» **ASSIGNED TASK**
Repeat the lines of the data that follow, please, starting at the first and stopping after the one with "The class takes".

----------

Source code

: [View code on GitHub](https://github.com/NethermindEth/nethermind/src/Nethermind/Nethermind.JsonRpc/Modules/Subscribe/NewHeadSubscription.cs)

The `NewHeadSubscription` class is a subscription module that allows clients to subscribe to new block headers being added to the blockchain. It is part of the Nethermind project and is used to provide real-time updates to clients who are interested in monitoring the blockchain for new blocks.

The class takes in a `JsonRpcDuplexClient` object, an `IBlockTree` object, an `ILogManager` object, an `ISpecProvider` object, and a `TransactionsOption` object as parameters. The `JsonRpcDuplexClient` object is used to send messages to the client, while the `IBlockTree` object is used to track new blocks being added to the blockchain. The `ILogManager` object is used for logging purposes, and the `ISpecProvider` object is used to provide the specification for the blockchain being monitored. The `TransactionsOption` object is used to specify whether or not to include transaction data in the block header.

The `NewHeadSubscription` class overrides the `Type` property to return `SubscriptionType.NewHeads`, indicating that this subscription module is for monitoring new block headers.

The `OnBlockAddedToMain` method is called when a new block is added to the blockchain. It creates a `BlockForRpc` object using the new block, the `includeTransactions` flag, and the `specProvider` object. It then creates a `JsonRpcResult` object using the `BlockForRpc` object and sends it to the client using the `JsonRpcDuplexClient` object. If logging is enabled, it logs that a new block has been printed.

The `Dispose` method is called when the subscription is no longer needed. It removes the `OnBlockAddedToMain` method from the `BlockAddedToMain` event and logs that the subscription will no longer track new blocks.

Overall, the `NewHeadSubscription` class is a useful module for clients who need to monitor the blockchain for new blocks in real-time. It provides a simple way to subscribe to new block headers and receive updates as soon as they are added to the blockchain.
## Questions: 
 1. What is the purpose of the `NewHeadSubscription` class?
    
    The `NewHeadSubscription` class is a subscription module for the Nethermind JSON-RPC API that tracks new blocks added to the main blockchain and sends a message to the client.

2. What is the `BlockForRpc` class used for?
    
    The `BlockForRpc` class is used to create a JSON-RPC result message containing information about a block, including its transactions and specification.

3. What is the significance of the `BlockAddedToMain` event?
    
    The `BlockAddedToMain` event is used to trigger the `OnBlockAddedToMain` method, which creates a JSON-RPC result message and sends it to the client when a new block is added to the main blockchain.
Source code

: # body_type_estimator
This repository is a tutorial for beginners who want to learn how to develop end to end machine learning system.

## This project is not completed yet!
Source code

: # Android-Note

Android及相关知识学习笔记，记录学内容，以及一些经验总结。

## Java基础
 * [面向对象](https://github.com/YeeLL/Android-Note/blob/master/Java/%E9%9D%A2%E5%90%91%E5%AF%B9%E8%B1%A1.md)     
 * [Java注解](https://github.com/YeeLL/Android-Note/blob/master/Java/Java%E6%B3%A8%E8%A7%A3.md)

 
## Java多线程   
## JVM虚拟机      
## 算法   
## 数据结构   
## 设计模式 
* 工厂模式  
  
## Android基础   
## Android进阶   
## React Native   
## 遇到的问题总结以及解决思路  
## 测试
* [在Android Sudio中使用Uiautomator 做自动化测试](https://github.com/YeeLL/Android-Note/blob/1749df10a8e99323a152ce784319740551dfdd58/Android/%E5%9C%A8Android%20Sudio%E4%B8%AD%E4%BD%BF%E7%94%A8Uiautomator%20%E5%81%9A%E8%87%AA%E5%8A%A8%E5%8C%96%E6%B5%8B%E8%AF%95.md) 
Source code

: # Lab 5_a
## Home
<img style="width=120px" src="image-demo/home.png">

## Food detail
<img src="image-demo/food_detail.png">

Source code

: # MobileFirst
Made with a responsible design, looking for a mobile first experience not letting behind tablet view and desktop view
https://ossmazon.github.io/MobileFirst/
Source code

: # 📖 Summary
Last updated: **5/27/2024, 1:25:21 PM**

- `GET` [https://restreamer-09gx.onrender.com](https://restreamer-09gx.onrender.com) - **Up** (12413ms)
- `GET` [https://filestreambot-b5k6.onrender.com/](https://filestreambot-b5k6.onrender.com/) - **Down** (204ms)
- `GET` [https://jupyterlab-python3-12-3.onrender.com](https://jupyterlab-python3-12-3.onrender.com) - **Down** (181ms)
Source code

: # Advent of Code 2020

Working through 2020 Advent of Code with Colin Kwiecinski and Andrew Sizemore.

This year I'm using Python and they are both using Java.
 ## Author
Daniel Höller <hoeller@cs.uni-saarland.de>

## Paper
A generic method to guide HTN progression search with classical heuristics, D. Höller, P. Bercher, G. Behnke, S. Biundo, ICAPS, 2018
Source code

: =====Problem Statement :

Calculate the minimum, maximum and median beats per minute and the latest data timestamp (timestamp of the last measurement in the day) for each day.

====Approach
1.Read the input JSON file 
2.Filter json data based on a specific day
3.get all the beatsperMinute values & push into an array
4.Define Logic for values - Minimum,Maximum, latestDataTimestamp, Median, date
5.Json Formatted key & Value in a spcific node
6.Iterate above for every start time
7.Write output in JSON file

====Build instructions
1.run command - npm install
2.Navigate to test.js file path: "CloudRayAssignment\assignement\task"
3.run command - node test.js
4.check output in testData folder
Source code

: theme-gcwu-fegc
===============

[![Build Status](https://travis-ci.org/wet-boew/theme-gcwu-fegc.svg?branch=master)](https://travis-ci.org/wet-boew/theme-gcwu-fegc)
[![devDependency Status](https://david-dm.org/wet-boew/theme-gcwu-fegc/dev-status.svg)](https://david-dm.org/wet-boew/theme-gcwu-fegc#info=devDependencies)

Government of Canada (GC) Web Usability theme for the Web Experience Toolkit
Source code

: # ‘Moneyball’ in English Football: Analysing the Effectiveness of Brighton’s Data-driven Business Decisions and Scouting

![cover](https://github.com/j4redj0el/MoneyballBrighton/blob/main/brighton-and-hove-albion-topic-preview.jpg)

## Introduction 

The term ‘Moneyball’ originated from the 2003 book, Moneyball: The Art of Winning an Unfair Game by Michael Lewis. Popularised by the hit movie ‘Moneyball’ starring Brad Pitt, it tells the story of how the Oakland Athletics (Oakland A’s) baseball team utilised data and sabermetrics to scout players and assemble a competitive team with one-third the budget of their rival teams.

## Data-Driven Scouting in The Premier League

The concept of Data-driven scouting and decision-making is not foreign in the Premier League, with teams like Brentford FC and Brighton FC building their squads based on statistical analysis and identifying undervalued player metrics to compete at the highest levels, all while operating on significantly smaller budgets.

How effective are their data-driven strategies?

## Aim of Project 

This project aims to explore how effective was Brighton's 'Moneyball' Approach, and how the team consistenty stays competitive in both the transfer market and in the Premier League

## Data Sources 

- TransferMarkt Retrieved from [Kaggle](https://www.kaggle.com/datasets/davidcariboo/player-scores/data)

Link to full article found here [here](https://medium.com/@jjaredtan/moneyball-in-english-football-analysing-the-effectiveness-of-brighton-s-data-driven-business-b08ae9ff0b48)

----------

» **EXERCISE RESULT**
Source code

: [View code on GitHub](https://github.com/NethermindEth/nethermind/src/Nethermind/Nethermind.JsonRpc/Modules/Subscribe/NewHeadSubscription.cs)

The `NewHeadSubscription` class is a subscription module that allows clients to subscribe to new block headers being added to the blockchain. It is part of the Nethermind project and is used to provide real-time updates to clients who are interested in monitoring the blockchain for new blocks.

The class takes in a `JsonRpcDuplexClient` object, an `IBlockTree` object, an `ILogManager` object, an `ISpecProvider` object, and a `TransactionsOption` object as parameters. The `JsonRpcDuplexClient` object is used to send messages to the client, while the `IBlockTree` object is used to track new blocks being added to the blockchain. The `ILogManager` object is used for logging purposes, and the `ISpecProvider` object is used to provide the specification for the blockchain being monitored. The `TransactionsOption` object is used to specify whether or not to include transaction data in the block header.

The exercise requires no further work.